- Theatrical release poster
- Directed by: Alex Lehmann
- Written by: Mark Duplass
- Produced by: Mel Eslyn; Xan Aranda;
- Starring: Mark Duplass; Sarah Paulson;
- Cinematography: Alex Lehmann
- Edited by: Chris Donlon
- Music by: Julian Wass
- Production companies: Duplass Brothers Productions; Netflix; The Orchard;
- Distributed by: The Orchard (United States); Netflix (International);
- Release dates: September 12, 2016 (TIFF); October 7, 2016 (United States);
- Running time: 80 minutes
- Country: United States
- Language: English
- Box office: $21,626

= Blue Jay (film) =

Blue Jay is a 2016 American romantic drama film directed by Alex Lehmann in his narrative feature debut, from a screenplay by Mark Duplass. It stars Duplass and Sarah Paulson. The film had its world premiere at the Toronto International Film Festival on September 12, 2016.

The film was released on October 7, 2016, in a limited release prior to being released through video on demand on October 11, 2016.

==Plot==
Jim Henderson returns to his hometown in California with the intention of renovating and selling his late mother's house. While shopping at a supermarket, he bumps into his former high school girlfriend Amanda. The two greet each other, but Jim says he does not want to stop her from whatever she was up to.

He bumps into her again in the parking lot and they decide to go for coffee at Blue Jay. They talk about what has happened in their lives since they last saw each other. Amanda got married and became the stepmother to two children. Jim works on renovating old houses with his uncle and is thinking about renovating his late mother's house.

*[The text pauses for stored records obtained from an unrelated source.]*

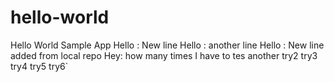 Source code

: # hello-world
Hello World Sample App
Hello : New line
Hello : another line
Hello : New line added from local repo
Hey: how many times I have to tes
another try2
try3
try4
try5
try6`
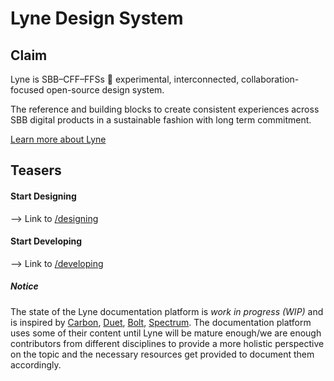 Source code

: # Lyne Design System

## Claim

Lyne is SBB–CFF–FFSs <span class="tag is-info">🧪 experimental</span>, interconnected, collaboration-focused open-source design system.

The reference and building blocks to create consistent experiences across SBB digital products in a sustainable fashion with long term commitment.

[Learn more about Lyne](https://lyne-documentation.netlify.app/about/)

## Teasers

#### Start Designing
--> Link to [/designing](https://lyne-documentation.netlify.app/designing/)

#### Start Developing
--> Link to [/developing](https://lyne-documentation.netlify.app/developing/)


##### Notice
The state of the Lyne documentation platform is *work in progress (WIP)* and is inspired by [Carbon](https://www.carbondesignsystem.com), [Duet](https://www.duetds.com), [Bolt](https://boltdesignsystem.com), [Spectrum](https://spectrum.adobe.com/). The documentation platform uses some of their content until Lyne will be mature enough/we are enough contributors from different disciplines to provide a more holistic perspective on the topic and the necessary resources get provided to document them accordingly. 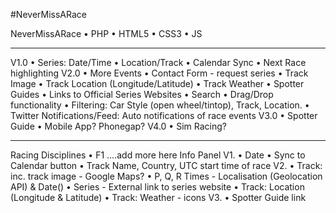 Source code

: #NeverMissARace

NeverMissARace
•	PHP
•	HTML5
•	CSS3
•	JS
________________________________________
V1.0
•	Series: Date/Time
•	Location/Track
•	Calendar Sync
•	Next Race highlighting
V2.0
•	More Events
•	Contact Form - request series
•	Track Image
•	Track Location (Longitude/Latitude)
•	Track Weather
•	Spotter Guides
•	Links to Official Series Websites
•	Search
•	Drag/Drop functionality
•	Filtering: Car Style (open wheel/tintop), Track, Location.
•	Twitter Notifications/Feed: Auto notifications of race events
V3.0
•	Spotter Guide
•	Mobile App? Phonegap?
V4.0
•	Sim Racing?
________________________________________
Racing Disciplines
•	F1 ….add more here
Info Panel V1.
•	Date
•	Sync to Calendar button
•	Track Name, Country, UTC start time of race
V2.
•	Track: inc. track image - Google Maps?
•	P, Q, R Times - Localisation (Geolocation API) & Date()
•	Series - External link to series website
•	Track: Location (Longitude & Latitude)
•	Track: Weather - icons
V3.
•	Spotter Guide link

While walking Amanda to her car, they pass a liquor store they went to frequently in their younger days. Amanda bets that the store owner will recognize them, although Jim disagrees. To Amanda's satisfaction, he does remember them. He remarks about how the two "famous lovebirds" are still together after two decades and gives them free beer and jelly beans, while Amanda and Jim jokingly play along about how they are still a couple after all this time.

They further discuss their current lives in depth by a lake, leaving Jim crying and feeling discontented with his life when he hears of how impressive her life sounds. Going to his mother's house, they get nostalgic over their shared memories. While going through old memorabilia, Amanda finds a letter addressed to her written years ago, and keeps it.

She then finds tape recordings of Jim and her roleplaying their middle-aged lives. They play the recordings and laugh about how uncool they were. Jim proposes they have some "fun" and recreate the tape, pretending to be a married couple celebrating their 20th anniversary. At the end of the night, Amanda confesses to Jim she is on anti-depressants and that she has not cried in years. They eventually begin kissing passionately in the bedroom. She suddenly stops when he says he loves her. It is then revealed that Amanda had an abortion back in high school and that was the cause of their breakup. They lash out at each other, ending it with Jim breaking down and crying on the floor.

Jim walks Amanda to her car the next morning, and Amanda explains her decision. Jim asks her to read the letter he did not send her, saying he wanted to keep the baby. Amanda begins to cry, for the first time in five years, and then they laugh about it together. Jim and Amanda then sigh at one another and the screen fades to black.

==Cast==
- Mark Duplass as Jim Henderson
- Sarah Paulson as Amanda
- Clu Gulager as Waynie

==Production==
The film was shot over the course of 7 days in and around Crestline, California. Julian Wass composed the film's score. On the decision to film in black and white, Lehmann, who was also the film's cinematographer, told Filmmaker Magazine, that he wanted to strip down unnecessary elements of the film to create a quiet space for his characters. The film shot chronologically and without a script.

==Release==
The film marked the Duplass Brothers' first film under their deal with Netflix. The film had its world premiere at the Toronto International Film Festival on September 12, 2016. The Orchard acquired distribution rights to the film, and set the film for an October 7, 2016, limited release before opening through video on demand on October 11, 2016. It was released on Netflix on December 6, 2016.

===Critical reception===
Blue Jay received positive reviews from film critics. It holds a 91% approval rating on the review aggregator website Rotten Tomatoes, based on 34 reviews, with an average rating of 7.5/10. The website's consensus reads, "Blue Jays song will warm the soul of any hopeless romantic who loves trips down memory lane, impromptu dance scenes, and naturally performed two-handers." On Metacritic, the film holds a rating of 69 out of 100, based on 16 critics, indicating "generally favorable" reviews.

The Canadian Press reporter David Friend said the film "manages to capture the spirit of 1990s indie filmmaking at its finest, and offers some heartbreaking surprises along the way." Brian Tallerico of RogerEbert.com praised Paulson's performance, saying the film "features one of our best actresses in the kind of role she doesn't get to play that often."